Dominique Strauss-Kahn, the former IMF chief whose French presidential ambitions were shattered by a sex scandal last year, is making a comeback in business and at conferences.

The 63-year-old Strauss-Kahn was accused of trying to rape a New York hotel maid in May 2011. He protested his innocence and criminal charges against him were dropped, though civil proceedings by the woman are still pending.

Now he is promoting himself as a consultant and guest speaker at far-flung points on the world’s conference circuit, where participants can demand $100,000 or more to talk for an hour, and five times that sum for star performers such as former U.S. President Bill Clinton.

While Strauss-Kahn’s itinerary for now will keep him at some distance from the financial capitals he used to frequent, experts say his economic policy experience and a contact book that many heads of state would envy will stand him in good stead.

“He has the potential to be enormously successful,” says Roy Cohen, a New York-based career coach and author of “The Wall Street Professional’s Survival Guide”.

“He needs to be test-driven first … If he is able to prove that his intervention and the consultancy advisory work he is doing is powerful and effective, he’s going to generate interest.”

Strauss-Kahn has been little seen in public in his native France, where until recently media have been portraying him as a shunned and lonely man.
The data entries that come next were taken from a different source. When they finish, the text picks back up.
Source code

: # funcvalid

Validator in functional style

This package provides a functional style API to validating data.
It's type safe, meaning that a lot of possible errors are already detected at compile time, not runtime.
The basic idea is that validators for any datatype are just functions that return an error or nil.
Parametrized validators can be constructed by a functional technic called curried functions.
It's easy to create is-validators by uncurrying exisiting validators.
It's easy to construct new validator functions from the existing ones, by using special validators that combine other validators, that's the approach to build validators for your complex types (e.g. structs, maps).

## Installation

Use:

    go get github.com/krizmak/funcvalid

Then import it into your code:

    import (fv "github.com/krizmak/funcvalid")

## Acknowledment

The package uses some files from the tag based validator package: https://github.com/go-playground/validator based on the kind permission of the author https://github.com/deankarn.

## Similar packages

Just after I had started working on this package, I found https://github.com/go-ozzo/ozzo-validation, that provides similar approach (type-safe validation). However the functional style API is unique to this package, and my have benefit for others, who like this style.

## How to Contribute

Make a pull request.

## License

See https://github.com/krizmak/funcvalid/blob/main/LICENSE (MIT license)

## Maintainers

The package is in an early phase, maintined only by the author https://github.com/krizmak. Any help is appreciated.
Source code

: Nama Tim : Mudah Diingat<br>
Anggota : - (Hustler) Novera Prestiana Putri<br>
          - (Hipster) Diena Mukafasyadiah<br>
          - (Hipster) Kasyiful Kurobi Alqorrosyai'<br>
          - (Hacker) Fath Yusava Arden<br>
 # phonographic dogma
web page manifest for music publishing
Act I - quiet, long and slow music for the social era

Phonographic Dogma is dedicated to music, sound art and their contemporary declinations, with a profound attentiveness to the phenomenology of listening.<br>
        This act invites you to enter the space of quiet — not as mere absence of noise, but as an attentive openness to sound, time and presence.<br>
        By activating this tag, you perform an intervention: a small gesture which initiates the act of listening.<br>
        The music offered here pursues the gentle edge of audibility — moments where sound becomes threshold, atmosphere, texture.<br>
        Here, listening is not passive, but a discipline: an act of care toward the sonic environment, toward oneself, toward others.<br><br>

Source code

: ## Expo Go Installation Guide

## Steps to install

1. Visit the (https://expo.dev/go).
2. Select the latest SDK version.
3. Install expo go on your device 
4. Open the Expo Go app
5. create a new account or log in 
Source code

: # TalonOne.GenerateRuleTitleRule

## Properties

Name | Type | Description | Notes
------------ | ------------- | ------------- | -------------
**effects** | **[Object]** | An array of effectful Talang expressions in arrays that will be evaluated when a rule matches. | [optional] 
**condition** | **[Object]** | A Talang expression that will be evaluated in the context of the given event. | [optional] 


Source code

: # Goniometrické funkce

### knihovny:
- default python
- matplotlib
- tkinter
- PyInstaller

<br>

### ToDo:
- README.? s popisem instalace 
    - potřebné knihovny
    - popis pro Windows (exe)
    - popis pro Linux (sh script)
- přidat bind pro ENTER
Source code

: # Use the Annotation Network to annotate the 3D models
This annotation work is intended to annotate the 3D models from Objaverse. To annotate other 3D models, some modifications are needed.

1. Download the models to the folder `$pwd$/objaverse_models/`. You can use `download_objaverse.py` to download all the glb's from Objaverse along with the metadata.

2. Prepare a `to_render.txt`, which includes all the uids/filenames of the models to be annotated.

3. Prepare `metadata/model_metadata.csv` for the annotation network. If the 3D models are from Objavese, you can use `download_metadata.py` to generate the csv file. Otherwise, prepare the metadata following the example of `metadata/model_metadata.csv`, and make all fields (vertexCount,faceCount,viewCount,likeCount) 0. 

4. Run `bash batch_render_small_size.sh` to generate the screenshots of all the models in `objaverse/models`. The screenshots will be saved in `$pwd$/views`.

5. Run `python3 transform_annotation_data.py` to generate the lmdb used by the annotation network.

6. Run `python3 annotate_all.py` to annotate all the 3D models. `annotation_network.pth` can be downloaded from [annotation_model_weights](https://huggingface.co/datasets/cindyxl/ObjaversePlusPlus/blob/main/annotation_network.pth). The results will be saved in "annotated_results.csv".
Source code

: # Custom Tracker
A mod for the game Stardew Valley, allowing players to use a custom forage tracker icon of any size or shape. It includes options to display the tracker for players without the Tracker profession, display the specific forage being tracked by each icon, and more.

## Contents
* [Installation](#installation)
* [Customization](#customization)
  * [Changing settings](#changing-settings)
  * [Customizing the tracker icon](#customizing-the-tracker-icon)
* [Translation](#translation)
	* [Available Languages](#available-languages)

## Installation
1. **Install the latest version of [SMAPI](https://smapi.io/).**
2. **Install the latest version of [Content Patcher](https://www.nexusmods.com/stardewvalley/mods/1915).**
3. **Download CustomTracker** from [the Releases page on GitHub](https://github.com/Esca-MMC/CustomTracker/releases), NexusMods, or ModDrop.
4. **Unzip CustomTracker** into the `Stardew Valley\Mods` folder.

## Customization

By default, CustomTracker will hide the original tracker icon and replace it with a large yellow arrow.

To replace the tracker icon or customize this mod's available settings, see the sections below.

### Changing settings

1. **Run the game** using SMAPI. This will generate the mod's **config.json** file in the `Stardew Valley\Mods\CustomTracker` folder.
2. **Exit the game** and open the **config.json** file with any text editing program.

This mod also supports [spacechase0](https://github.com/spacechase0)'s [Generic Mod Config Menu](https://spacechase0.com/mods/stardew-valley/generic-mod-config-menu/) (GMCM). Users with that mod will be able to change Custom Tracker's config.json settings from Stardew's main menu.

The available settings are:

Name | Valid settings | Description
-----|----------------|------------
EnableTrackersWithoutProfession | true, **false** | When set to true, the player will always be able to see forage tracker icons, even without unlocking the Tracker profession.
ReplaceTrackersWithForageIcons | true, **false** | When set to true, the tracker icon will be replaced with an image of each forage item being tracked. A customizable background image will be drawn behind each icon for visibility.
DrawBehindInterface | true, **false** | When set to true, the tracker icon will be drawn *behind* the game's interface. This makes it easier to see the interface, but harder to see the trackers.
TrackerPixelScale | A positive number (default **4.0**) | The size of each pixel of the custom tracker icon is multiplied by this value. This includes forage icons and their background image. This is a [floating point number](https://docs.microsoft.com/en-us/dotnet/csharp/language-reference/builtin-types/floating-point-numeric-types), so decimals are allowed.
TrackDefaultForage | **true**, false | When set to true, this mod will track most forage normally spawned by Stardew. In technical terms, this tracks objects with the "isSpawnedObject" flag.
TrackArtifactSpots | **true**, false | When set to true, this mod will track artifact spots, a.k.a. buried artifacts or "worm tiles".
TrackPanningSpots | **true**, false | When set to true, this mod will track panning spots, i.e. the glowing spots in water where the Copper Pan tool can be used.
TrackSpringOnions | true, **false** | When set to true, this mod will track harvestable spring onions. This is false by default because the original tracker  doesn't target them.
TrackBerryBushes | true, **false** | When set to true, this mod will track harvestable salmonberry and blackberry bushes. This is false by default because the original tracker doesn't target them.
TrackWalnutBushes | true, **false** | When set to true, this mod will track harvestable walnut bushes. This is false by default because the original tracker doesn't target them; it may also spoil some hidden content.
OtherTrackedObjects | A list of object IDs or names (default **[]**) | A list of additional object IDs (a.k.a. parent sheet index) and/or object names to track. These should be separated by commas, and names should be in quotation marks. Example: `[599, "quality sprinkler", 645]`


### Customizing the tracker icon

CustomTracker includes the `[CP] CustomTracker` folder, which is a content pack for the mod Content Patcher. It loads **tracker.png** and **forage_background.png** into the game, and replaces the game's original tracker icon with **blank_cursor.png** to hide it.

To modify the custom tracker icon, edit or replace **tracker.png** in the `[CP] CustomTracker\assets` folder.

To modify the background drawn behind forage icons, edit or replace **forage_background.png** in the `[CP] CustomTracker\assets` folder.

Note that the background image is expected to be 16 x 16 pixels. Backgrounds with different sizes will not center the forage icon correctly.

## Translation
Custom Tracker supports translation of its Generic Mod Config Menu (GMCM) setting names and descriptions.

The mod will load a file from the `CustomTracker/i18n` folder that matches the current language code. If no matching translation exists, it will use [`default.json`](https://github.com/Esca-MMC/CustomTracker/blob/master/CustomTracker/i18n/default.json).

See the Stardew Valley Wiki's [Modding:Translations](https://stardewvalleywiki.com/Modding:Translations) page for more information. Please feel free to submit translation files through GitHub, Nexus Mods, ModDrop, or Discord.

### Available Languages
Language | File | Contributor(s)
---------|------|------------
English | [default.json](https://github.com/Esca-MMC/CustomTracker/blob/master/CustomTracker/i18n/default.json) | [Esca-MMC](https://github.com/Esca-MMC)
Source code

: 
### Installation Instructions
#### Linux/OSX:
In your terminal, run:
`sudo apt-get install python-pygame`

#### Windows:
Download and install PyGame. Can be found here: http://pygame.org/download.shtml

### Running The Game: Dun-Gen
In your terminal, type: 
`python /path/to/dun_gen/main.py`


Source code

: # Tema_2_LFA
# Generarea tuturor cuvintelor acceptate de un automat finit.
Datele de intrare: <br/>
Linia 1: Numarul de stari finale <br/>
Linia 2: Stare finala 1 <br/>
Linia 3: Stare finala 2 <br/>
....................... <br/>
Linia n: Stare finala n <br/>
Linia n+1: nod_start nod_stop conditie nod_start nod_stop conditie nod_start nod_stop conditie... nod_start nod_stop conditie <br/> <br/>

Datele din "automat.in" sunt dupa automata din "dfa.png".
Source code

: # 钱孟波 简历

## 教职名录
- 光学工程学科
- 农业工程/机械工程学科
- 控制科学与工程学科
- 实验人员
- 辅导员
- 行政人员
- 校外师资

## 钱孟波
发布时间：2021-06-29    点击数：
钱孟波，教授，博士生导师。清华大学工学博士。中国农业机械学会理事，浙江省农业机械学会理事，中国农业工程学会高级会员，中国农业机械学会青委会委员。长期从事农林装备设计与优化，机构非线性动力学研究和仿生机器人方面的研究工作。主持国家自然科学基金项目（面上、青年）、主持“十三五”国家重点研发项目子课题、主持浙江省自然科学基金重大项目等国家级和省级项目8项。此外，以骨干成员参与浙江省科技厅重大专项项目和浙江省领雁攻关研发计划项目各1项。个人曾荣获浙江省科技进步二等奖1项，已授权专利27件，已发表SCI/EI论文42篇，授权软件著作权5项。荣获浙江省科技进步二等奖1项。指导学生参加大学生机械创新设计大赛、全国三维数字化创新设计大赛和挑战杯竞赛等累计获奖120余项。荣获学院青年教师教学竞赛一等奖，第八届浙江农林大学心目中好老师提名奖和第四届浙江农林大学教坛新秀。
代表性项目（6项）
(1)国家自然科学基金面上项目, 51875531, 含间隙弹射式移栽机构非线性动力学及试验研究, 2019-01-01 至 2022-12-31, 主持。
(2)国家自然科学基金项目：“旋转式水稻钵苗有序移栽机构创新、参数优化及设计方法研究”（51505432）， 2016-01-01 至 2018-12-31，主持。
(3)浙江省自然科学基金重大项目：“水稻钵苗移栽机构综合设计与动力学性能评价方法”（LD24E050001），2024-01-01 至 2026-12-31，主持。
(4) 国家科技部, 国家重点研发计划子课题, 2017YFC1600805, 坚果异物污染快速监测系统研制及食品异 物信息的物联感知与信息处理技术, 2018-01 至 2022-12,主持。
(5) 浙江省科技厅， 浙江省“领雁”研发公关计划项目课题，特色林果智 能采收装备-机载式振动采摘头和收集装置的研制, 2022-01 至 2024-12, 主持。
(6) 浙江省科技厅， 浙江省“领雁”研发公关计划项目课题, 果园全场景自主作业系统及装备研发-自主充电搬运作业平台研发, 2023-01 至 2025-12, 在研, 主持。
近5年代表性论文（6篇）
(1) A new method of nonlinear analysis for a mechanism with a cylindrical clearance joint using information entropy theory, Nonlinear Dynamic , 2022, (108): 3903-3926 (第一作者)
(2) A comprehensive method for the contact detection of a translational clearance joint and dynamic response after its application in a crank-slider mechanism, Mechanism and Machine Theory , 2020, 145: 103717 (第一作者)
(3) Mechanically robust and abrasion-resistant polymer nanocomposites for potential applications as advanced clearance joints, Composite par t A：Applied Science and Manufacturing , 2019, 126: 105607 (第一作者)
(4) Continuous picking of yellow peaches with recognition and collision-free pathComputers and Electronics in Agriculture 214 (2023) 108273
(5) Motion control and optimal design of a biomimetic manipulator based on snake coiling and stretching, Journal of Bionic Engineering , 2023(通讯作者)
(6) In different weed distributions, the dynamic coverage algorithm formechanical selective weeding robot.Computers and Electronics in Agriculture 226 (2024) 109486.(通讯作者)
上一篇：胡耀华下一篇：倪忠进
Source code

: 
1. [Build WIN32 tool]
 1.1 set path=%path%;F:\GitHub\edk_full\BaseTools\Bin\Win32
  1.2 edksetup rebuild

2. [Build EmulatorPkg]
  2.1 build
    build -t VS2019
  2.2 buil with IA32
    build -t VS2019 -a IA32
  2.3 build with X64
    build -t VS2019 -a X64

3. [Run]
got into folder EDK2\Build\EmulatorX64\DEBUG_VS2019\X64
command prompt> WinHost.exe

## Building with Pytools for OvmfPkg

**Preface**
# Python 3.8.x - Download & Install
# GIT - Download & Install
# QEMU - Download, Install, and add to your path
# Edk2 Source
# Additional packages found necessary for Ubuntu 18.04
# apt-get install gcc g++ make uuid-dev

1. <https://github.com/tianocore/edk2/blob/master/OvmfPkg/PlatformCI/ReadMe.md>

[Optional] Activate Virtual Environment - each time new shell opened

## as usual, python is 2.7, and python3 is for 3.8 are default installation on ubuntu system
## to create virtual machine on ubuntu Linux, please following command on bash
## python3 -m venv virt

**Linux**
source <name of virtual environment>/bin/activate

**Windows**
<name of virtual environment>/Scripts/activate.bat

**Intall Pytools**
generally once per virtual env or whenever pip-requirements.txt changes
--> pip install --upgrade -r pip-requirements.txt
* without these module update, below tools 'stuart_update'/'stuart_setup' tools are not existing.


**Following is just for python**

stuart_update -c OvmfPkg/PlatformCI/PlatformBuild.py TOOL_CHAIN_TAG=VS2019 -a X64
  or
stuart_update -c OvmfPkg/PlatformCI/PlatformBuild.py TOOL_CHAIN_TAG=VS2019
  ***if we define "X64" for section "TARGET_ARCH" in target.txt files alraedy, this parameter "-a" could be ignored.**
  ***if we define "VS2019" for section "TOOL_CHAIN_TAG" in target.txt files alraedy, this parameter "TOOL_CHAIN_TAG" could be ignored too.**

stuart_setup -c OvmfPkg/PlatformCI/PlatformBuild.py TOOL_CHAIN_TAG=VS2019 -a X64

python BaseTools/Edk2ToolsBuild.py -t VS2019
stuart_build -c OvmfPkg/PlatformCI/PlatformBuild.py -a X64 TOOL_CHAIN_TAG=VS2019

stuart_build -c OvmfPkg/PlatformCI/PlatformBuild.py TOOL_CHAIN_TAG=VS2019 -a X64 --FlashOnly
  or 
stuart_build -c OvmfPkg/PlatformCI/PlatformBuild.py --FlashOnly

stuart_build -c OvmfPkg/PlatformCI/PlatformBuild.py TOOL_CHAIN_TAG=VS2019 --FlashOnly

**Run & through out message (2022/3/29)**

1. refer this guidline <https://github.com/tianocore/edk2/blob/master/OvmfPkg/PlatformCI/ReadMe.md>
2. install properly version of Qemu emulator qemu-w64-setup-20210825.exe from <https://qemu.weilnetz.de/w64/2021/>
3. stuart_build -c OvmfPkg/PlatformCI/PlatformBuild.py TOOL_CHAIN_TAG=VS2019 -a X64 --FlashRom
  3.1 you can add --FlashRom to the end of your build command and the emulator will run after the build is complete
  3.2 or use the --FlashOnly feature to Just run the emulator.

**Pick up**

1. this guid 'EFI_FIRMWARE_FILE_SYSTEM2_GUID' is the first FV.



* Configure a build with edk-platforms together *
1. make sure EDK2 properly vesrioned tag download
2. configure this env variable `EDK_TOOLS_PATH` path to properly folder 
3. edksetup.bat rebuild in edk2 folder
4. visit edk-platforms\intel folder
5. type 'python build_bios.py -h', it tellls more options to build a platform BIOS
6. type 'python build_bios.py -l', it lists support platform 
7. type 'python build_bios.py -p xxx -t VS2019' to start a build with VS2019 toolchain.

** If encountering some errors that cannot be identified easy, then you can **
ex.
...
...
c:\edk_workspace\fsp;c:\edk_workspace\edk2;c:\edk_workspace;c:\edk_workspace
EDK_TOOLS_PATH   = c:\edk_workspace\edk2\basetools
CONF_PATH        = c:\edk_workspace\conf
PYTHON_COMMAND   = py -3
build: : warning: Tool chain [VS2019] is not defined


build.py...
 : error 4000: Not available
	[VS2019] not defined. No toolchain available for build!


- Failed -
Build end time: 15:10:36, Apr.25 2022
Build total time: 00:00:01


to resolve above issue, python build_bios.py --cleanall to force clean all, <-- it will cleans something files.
Yet in the past year he has delivered keynote speeches at conferences in China, Ukraine, Morocco and South Korea.

He was warmly applauded when he spoke about global economic prospects to hundreds of students and executives in Morocco in September, at an event where his hosts at a private university introduced him not with his grandest former title but simply as Professor Strauss-Kahn, the economist.

He is scheduled to make a second appearance in Morocco at an Arab banking congress in Casablanca in mid-November. Organisers of the meeting declined to comment when contacted by Reuters, as did others hosting conferences Strauss-Kahn is due to attend.

His come-back plan took another step forward last month when he lodged the founding statutes of a consultancy firm, called Parnasse, at the commercial court in Paris.

On top of conference work, public speaking and consulting, Parnasse’s statutes show his ambitions stretch to finance, real estate and political services in France and abroad.

Strauss-Kahn this month also gave a rare magazine interview to France’s “Le Point”, which photographed him relaxing at his new apartment in Paris’s Montparnasse district with a tablet computer in his hand.

It was a stark contrast to the image the world watched on TV in May 2011, as he trudged handcuffed and haggard to a U.S. courthouse to be jailed briefly on criminal charges, later dropped, of trying to rape hotel maid Nafissatou Diallo.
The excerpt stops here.